The United American Catholic Church is called to be a missional church offering to everyone a spiritual home in which to live a Gospel-based life and fulfill the Great Commission of Christ:
Then Jesus came to them and said, “All authority in heaven and on earth has been given to me. Therefore go and make disciples of all nations, baptizing them in the name of the Father and of the Son and of the Holy Spirit, and teaching them to obey everything I have commanded you. And surely I am with you always, to the very end of the age.” (Matthew 28:18-20)
This Great Commission of Christ, this charge by the resurrected Jesus to his disciples to go out into the world and to make disciples of all peoples, baptizing them and teaching them the Word of God, is the calling, the mission, of the UACC.
Over the centuries, however, church—the church of baptized people—was “downsized,” in a sense, and became the church building. At best, perhaps, many of us learned that church is the Spirit contained within the bricks and mortar and stained glass windows, but church is nevertheless to be found in, and only in, the church building.
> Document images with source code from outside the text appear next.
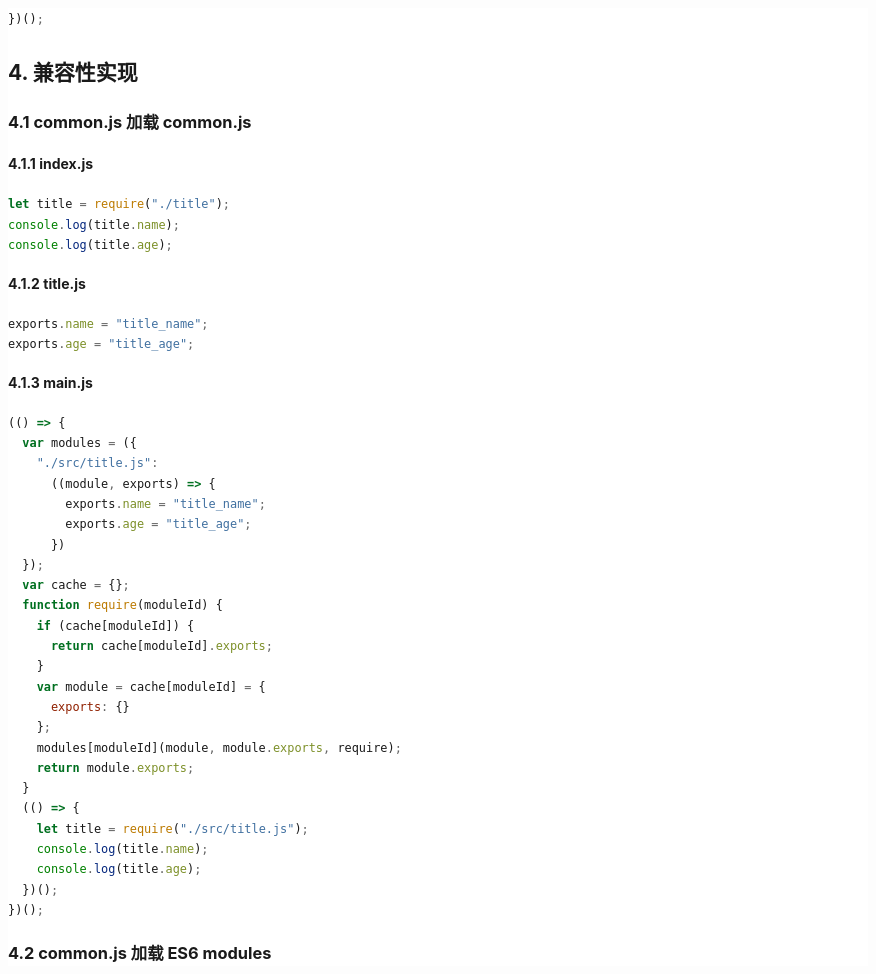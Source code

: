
 ```js
})();
```

## 4. 兼容性实现

### 4.1 common.js 加载 common.js

#### 4.1.1 index.js

```js
let title = require("./title");
console.log(title.name);
console.log(title.age);
```

#### 4.1.2 title.js

```js
exports.name = "title_name";
exports.age = "title_age";
```

#### 4.1.3 main.js

```js
(() => {
  var modules = ({
    "./src/title.js":
      ((module, exports) => {
        exports.name = "title_name";
        exports.age = "title_age";
      })
  });
  var cache = {};
  function require(moduleId) {
    if (cache[moduleId]) {
      return cache[moduleId].exports;
    }
    var module = cache[moduleId] = {
      exports: {}
    };
    modules[moduleId](module, module.exports, require);
    return module.exports;
  }
  (() => {
    let title = require("./src/title.js");
    console.log(title.name);
    console.log(title.age);
  })();
})();
```

### 4.2 common.js 加载 ES6 modules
Yet Jesus told his followers to go out into the world; he did not say to wait until prospective disciples happen by and fill in the form that will add them to the mailing list. Thus we are missional, from the Latin words mittere, to send, and missio, the "act of sending."
A missional church, therefore, is less concerned about what happens at church and more concerned about what happens outside church, outside the church walls in the local community and in the wider world. And so we go out into the world to bring Jesus to the people and to bring the people to Jesus.
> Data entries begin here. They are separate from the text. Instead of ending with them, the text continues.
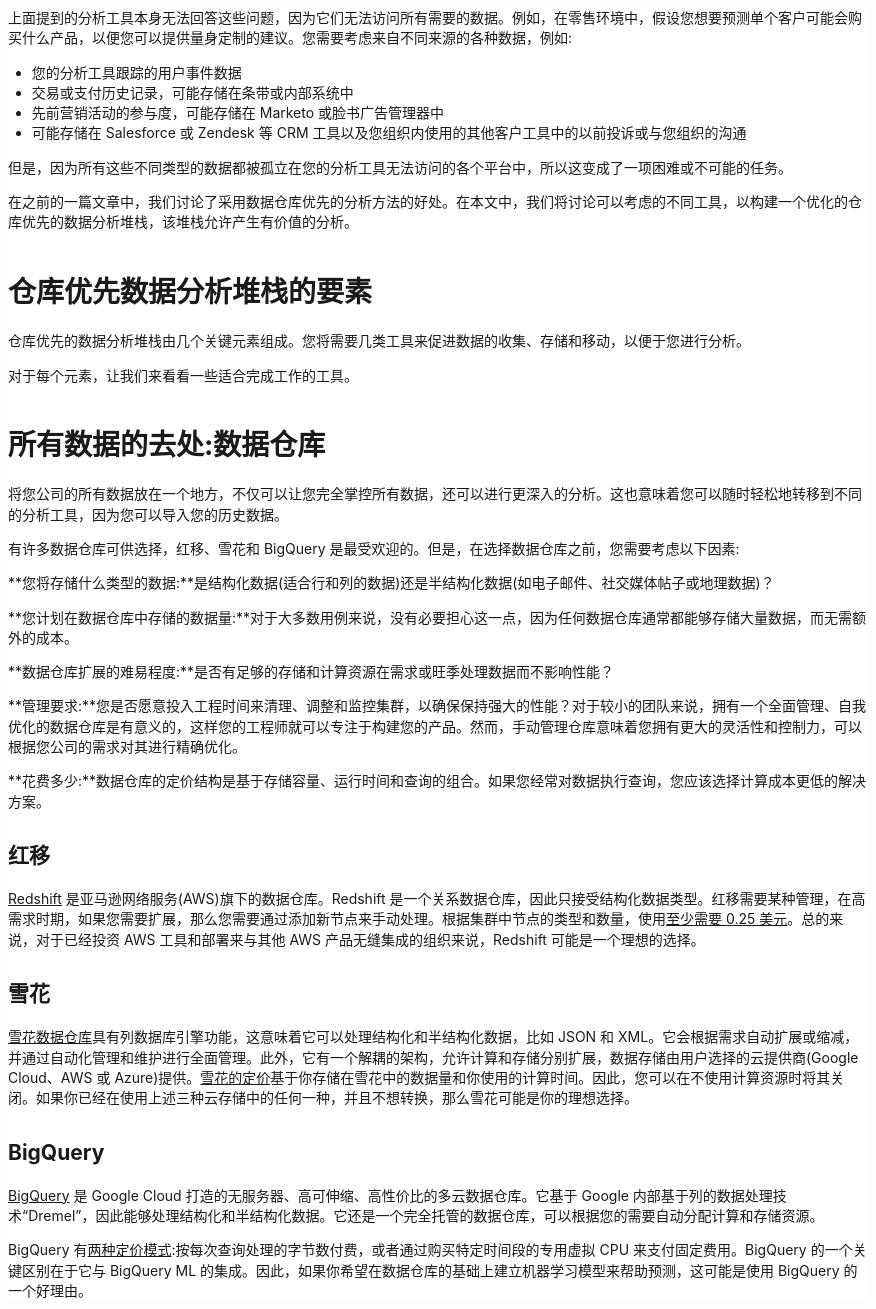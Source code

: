 上面提到的分析工具本身无法回答这些问题，因为它们无法访问所有需要的数据。例如，在零售环境中，假设您想要预测单个客户可能会购买什么产品，以便您可以提供量身定制的建议。您需要考虑来自不同来源的各种数据，例如:

*   您的分析工具跟踪的用户事件数据
*   交易或支付历史记录，可能存储在条带或内部系统中
*   先前营销活动的参与度，可能存储在 Marketo 或脸书广告管理器中
*   可能存储在 Salesforce 或 Zendesk 等 CRM 工具以及您组织内使用的其他客户工具中的以前投诉或与您组织的沟通

但是，因为所有这些不同类型的数据都被孤立在您的分析工具无法访问的各个平台中，所以这变成了一项困难或不可能的任务。

在之前的一篇文章中，我们讨论了采用数据仓库优先的分析方法的好处。在本文中，我们将讨论可以考虑的不同工具，以构建一个优化的仓库优先的数据分析堆栈，该堆栈允许产生有价值的分析。

# 仓库优先数据分析堆栈的要素

仓库优先的数据分析堆栈由几个关键元素组成。您将需要几类工具来促进数据的收集、存储和移动，以便于您进行分析。

对于每个元素，让我们来看看一些适合完成工作的工具。

# 所有数据的去处:数据仓库

将您公司的所有数据放在一个地方，不仅可以让您完全掌控所有数据，还可以进行更深入的分析。这也意味着您可以随时轻松地转移到不同的分析工具，因为您可以导入您的历史数据。

有许多数据仓库可供选择，红移、雪花和 BigQuery 是最受欢迎的。但是，在选择数据仓库之前，您需要考虑以下因素:

**您将存储什么类型的数据:**是结构化数据(适合行和列的数据)还是半结构化数据(如电子邮件、社交媒体帖子或地理数据)？

**您计划在数据仓库中存储的数据量:**对于大多数用例来说，没有必要担心这一点，因为任何数据仓库通常都能够存储大量数据，而无需额外的成本。

**数据仓库扩展的难易程度:**是否有足够的存储和计算资源在需求或旺季处理数据而不影响性能？

**管理要求:**您是否愿意投入工程时间来清理、调整和监控集群，以确保保持强大的性能？对于较小的团队来说，拥有一个全面管理、自我优化的数据仓库是有意义的，这样您的工程师就可以专注于构建您的产品。然而，手动管理仓库意味着您拥有更大的灵活性和控制力，可以根据您公司的需求对其进行精确优化。

**花费多少:**数据仓库的定价结构是基于存储容量、运行时间和查询的组合。如果您经常对数据执行查询，您应该选择计算成本更低的解决方案。

## 红移

[Redshift](https://aws.amazon.com/redshift/) 是亚马逊网络服务(AWS)旗下的数据仓库。Redshift 是一个关系数据仓库，因此只接受结构化数据类型。红移需要某种管理，在高需求时期，如果您需要扩展，那么您需要通过添加新节点来手动处理。根据集群中节点的类型和数量，使用[至少需要 0.25 美元](https://aws.amazon.com/redshift/pricing/)。总的来说，对于已经投资 AWS 工具和部署来与其他 AWS 产品无缝集成的组织来说，Redshift 可能是一个理想的选择。

## 雪花

[雪花数据仓库](https://www.snowflake.com/workloads/data-warehouse-modernization/)具有列数据库引擎功能，这意味着它可以处理结构化和半结构化数据，比如 JSON 和 XML。它会根据需求自动扩展或缩减，并通过自动化管理和维护进行全面管理。此外，它有一个解耦的架构，允许计算和存储分别扩展，数据存储由用户选择的云提供商(Google Cloud、AWS 或 Azure)提供。[雪花的定价](https://www.snowflake.com/pricing/)基于你存储在雪花中的数据量和你使用的计算时间。因此，您可以在不使用计算资源时将其关闭。如果你已经在使用上述三种云存储中的任何一种，并且不想转换，那么雪花可能是你的理想选择。

## BigQuery

[BigQuery](https://cloud.google.com/bigquery) 是 Google Cloud 打造的无服务器、高可伸缩、高性价比的多云数据仓库。它基于 Google 内部基于列的数据处理技术“Dremel”，因此能够处理结构化和半结构化数据。它还是一个完全托管的数据仓库，可以根据您的需要自动分配计算和存储资源。

BigQuery 有[两种定价模式](https://cloud.google.com/bigquery/pricing):按每次查询处理的字节数付费，或者通过购买特定时间段的专用虚拟 CPU 来支付固定费用。BigQuery 的一个关键区别在于它与 BigQuery ML 的集成。因此，如果你希望在数据仓库的基础上建立机器学习模型来帮助预测，这可能是使用 BigQuery 的一个好理由。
How we go out into the world takes a variety of forms and is reflected in the various ministries that currently comprise the UACC. We may be chaplains, counselors, social workers, or medical personnel. We may even be bankers, lawyers, accountants, assembly line workers, civil servants, or small business owners, for example. We can be all these things and still fulfill the Great Commission because what we do, in a way, is ultimately less significant, less powerful and long-lasting, than who we are and how we go out into the world. If we ourselves are disciples, if we ourselves bring God to people and people to God and if we do it as Jesus did, with kindness, love, peace and understanding in our hearts and minds, the what evolves so naturally that it almost seems to take care of itself.
Thus all other objectives, especially church membership, for so long the primary goal because it brings people into the church building and into the mindset that the church building is the church, become subordinate to and will succeed by accomplishing the only objective there is, really, perhaps best expressed in John 20:21. "As the Father has sent me, so I send you."